*** Dataset content ***

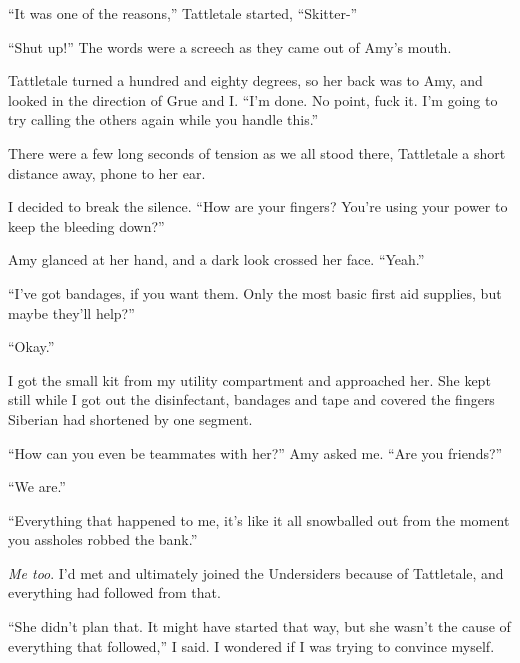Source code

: ``It was one of the reasons,'' Tattletale started, ``Skitter-''



``Shut up!''  The words were a screech as they came out of Amy's mouth.



Tattletale turned a hundred and eighty degrees, so her back was to Amy, and looked in the direction of Grue and I.  ``I'm done.  No point, fuck it.  I'm going to try calling the others again while you handle this.''



There were a few long seconds of tension as we all stood there, Tattletale a short distance away, phone to her ear.



I decided to break the silence.  ``How are your fingers?  You're using your power to keep the bleeding down?''



Amy glanced at her hand, and a dark look crossed her face.  ``Yeah.''



``I've got bandages, if you want them.  Only the most basic first aid supplies, but maybe they'll help?''



``Okay.''



I got the small kit from my utility compartment and approached her.  She kept still while I got out the disinfectant, bandages and tape and covered the fingers Siberian had shortened by one segment.



``How can you even be teammates with her?''  Amy asked me.  ``Are you friends?''



``We are.''



``Everything that happened to me, it's like it all snowballed out from the moment you assholes robbed the bank.''



\emph{Me too}.  I'd met and ultimately joined the Undersiders because of Tattletale, and everything had followed from that.



``She didn't plan that.  It might have started that way, but she wasn't the cause of everything that followed,'' I said.  I wondered if I was trying to convince myself.




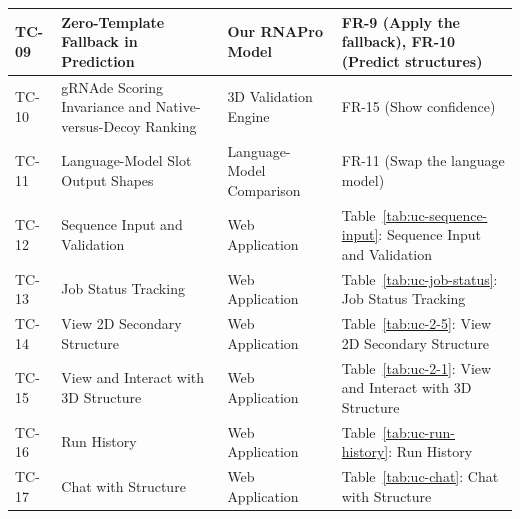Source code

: \documentclass{FastFyp}
\begin{document}
{\begin{longtable}{|p{1.7cm}|p{4.4cm}|p{4.2cm}|p{3.6cm}|}
TC-09 & Zero-Template Fallback in Prediction & Our RNAPro Model & FR-9 (Apply the fallback), FR-10 (Predict structures) \\ \hline
TC-10 & gRNAde Scoring Invariance and Native-versus-Decoy Ranking & 3D Validation Engine & FR-15 (Show confidence) \\ \hline
TC-11 & Language-Model Slot Output Shapes & Language-Model Comparison & FR-11 (Swap the language model) \\ \hline
TC-12 & Sequence Input and Validation & Web Application & Table~\ref{tab:uc-sequence-input}: Sequence Input and Validation \\ \hline
TC-13 & Job Status Tracking & Web Application & Table~\ref{tab:uc-job-status}: Job Status Tracking \\ \hline
TC-14 & View 2D Secondary Structure & Web Application & Table~\ref{tab:uc-2-5}: View 2D Secondary Structure \\ \hline
TC-15 & View and Interact with 3D Structure & Web Application & Table~\ref{tab:uc-2-1}: View and Interact with 3D Structure \\ \hline
TC-16 & Run History & Web Application & Table~\ref{tab:uc-run-history}: Run History \\ \hline
TC-17 & Chat with Structure & Web Application & Table~\ref{tab:uc-chat}: Chat with Structure \\ \hline
\end{longtable}
}
\end{document}
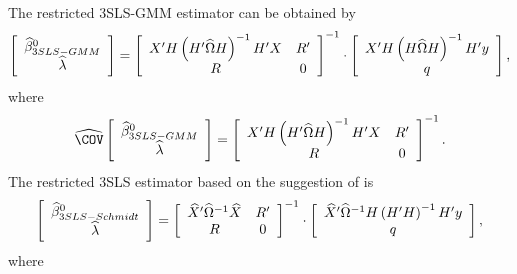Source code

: The restricted 3SLS-GMM estimator can be obtained by
\begin{equation}
   \left[ \begin{array}{c}
      \widehat{\beta}^0_{3SLS-GMM} \\ \widehat{\lambda}
   \end{array} \right]
   =
   \left[ \begin{array}{cc}
      X' H \left( H' \widehat{\Omega} H \right)^{-1} H' X & R' \\
      R & 0
   \end{array} \right]^{-1}
   \cdot
   \left[ \begin{array}{c}
      X' H \left( H \widehat{\Omega} H \right)^{-1} H' y \\ q
   \end{array} \right] ,
   \label{eq:3slsGmmR}
\end{equation}
where
\begin{equation}
   \COVHat
   \left[ \begin{array}{c}
      \widehat{\beta}^0_{3SLS-GMM} \\ \widehat{\lambda}
   \end{array} \right] 
   = 
   \left[ \begin{array}{cc}
      X' H \left( H' \OHat H \right)^{-1} H' X & R' \\
      R & 0
   \end{array} \right]^{-1} .
\end{equation}
The restricted 3SLS estimator based on the suggestion of
\cite{schmidt90} is
\begin{equation}
   \left[ \begin{array}{c}
      \widehat{\beta}^0_{3SLS-Schmidt} \\ \widehat{\lambda}
   \end{array} \right]
   =
   \left[ \begin{array}{cc}
      \widehat{X}' \widehat{\Omega}^{-1} \widehat{X} & R' \\
      R & 0
   \end{array} \right]^{-1}
   \cdot
   \left[ \begin{array}{c}
      \widehat{X}' \widehat{\Omega}^{-1} H \left( H' H \right)^{-1} H' y \\ q
   \end{array} \right] ,
   \label{eq:3slsSchmidtR}
\end{equation}
where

*** End of Dataset content ***

Exercise directions
Exact wording is required throughout: write out all the records, but no pictures.

Result
Source code

: ``It was one of the reasons,'' Tattletale started, ``Skitter-''



``Shut up!''  The words were a screech as they came out of Amy's mouth.



Tattletale turned a hundred and eighty degrees, so her back was to Amy, and looked in the direction of Grue and I.  ``I'm done.  No point, fuck it.  I'm going to try calling the others again while you handle this.''



There were a few long seconds of tension as we all stood there, Tattletale a short distance away, phone to her ear.



I decided to break the silence.  ``How are your fingers?  You're using your power to keep the bleeding down?''



Amy glanced at her hand, and a dark look crossed her face.  ``Yeah.''



``I've got bandages, if you want them.  Only the most basic first aid supplies, but maybe they'll help?''



``Okay.''



I got the small kit from my utility compartment and approached her.  She kept still while I got out the disinfectant, bandages and tape and covered the fingers Siberian had shortened by one segment.



``How can you even be teammates with her?''  Amy asked me.  ``Are you friends?''



``We are.''



``Everything that happened to me, it's like it all snowballed out from the moment you assholes robbed the bank.''



\emph{Me too}.  I'd met and ultimately joined the Undersiders because of Tattletale, and everything had followed from that.



``She didn't plan that.  It might have started that way, but she wasn't the cause of everything that followed,'' I said.  I wondered if I was trying to convince myself.




Source code

: \documentclass{FastFyp}
\begin{document}
{\begin{longtable}{|p{1.7cm}|p{4.4cm}|p{4.2cm}|p{3.6cm}|}
TC-09 & Zero-Template Fallback in Prediction & Our RNAPro Model & FR-9 (Apply the fallback), FR-10 (Predict structures) \\ \hline
TC-10 & gRNAde Scoring Invariance and Native-versus-Decoy Ranking & 3D Validation Engine & FR-15 (Show confidence) \\ \hline
TC-11 & Language-Model Slot Output Shapes & Language-Model Comparison & FR-11 (Swap the language model) \\ \hline
TC-12 & Sequence Input and Validation & Web Application & Table~\ref{tab:uc-sequence-input}: Sequence Input and Validation \\ \hline
TC-13 & Job Status Tracking & Web Application & Table~\ref{tab:uc-job-status}: Job Status Tracking \\ \hline
TC-14 & View 2D Secondary Structure & Web Application & Table~\ref{tab:uc-2-5}: View 2D Secondary Structure \\ \hline
TC-15 & View and Interact with 3D Structure & Web Application & Table~\ref{tab:uc-2-1}: View and Interact with 3D Structure \\ \hline
TC-16 & Run History & Web Application & Table~\ref{tab:uc-run-history}: Run History \\ \hline
TC-17 & Chat with Structure & Web Application & Table~\ref{tab:uc-chat}: Chat with Structure \\ \hline
\end{longtable}
}
\end{document}
Source code

: The restricted 3SLS-GMM estimator can be obtained by
\begin{equation}
   \left[ \begin{array}{c}
      \widehat{\beta}^0_{3SLS-GMM} \\ \widehat{\lambda}
   \end{array} \right]
   =
   \left[ \begin{array}{cc}
      X' H \left( H' \widehat{\Omega} H \right)^{-1} H' X & R' \\
      R & 0
   \end{array} \right]^{-1}
   \cdot
   \left[ \begin{array}{c}
      X' H \left( H \widehat{\Omega} H \right)^{-1} H' y \\ q
   \end{array} \right] ,
   \label{eq:3slsGmmR}
\end{equation}
where
\begin{equation}
   \COVHat
   \left[ \begin{array}{c}
      \widehat{\beta}^0_{3SLS-GMM} \\ \widehat{\lambda}
   \end{array} \right] 
   = 
   \left[ \begin{array}{cc}
      X' H \left( H' \OHat H \right)^{-1} H' X & R' \\
      R & 0
   \end{array} \right]^{-1} .
\end{equation}
The restricted 3SLS estimator based on the suggestion of
\cite{schmidt90} is
\begin{equation}
   \left[ \begin{array}{c}
      \widehat{\beta}^0_{3SLS-Schmidt} \\ \widehat{\lambda}
   \end{array} \right]
   =
   \left[ \begin{array}{cc}
      \widehat{X}' \widehat{\Omega}^{-1} \widehat{X} & R' \\
      R & 0
   \end{array} \right]^{-1}
   \cdot
   \left[ \begin{array}{c}
      \widehat{X}' \widehat{\Omega}^{-1} H \left( H' H \right)^{-1} H' y \\ q
   \end{array} \right] ,
   \label{eq:3slsSchmidtR}
\end{equation}
where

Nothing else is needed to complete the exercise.